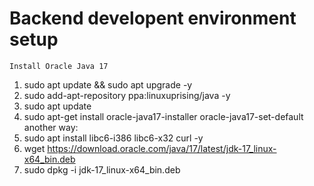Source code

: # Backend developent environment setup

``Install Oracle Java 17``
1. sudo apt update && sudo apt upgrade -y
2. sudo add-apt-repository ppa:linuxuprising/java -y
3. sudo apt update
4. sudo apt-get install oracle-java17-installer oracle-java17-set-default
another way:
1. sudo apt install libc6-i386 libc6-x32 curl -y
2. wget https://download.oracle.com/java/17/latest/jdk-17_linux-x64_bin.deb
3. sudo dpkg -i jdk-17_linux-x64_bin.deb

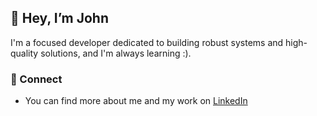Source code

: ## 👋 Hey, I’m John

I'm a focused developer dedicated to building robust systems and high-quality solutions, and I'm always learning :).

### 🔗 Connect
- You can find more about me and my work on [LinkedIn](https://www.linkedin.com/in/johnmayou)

※

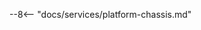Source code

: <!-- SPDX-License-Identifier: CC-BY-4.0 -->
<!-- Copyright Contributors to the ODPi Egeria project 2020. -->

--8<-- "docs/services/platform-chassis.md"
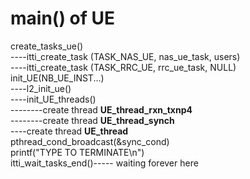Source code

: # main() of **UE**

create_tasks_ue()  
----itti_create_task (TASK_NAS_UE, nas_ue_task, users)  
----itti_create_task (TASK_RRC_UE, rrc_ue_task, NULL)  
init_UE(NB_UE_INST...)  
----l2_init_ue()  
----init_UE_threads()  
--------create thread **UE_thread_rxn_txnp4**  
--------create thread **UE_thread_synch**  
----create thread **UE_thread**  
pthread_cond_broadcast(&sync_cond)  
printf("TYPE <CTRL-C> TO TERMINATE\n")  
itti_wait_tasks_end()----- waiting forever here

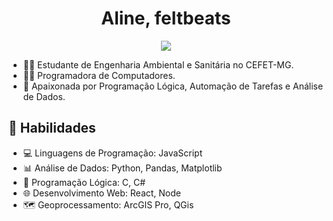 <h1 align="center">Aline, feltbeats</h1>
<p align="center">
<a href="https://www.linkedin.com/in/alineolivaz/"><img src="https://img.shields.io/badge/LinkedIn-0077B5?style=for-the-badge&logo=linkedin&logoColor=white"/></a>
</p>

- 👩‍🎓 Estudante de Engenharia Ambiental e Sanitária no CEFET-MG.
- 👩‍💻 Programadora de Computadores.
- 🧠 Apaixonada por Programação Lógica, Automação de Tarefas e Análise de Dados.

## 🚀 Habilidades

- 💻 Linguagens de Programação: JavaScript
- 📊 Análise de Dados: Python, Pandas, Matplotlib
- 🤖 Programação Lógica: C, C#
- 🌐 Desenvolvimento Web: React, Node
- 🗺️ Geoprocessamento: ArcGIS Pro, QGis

※

### DIRECTIONS FOR THIS TASK
Every line in the listing above that mentions "LinkedIn" should be returned.

### REPLY
- You can find more about me and my work on [LinkedIn](https://www.linkedin.com/in/johnmayou)
<a href="https://www.linkedin.com/in/alineolivaz/"><img src="https://img.shields.io/badge/LinkedIn-0077B5?style=for-the-badge&logo=linkedin&logoColor=white"/></a>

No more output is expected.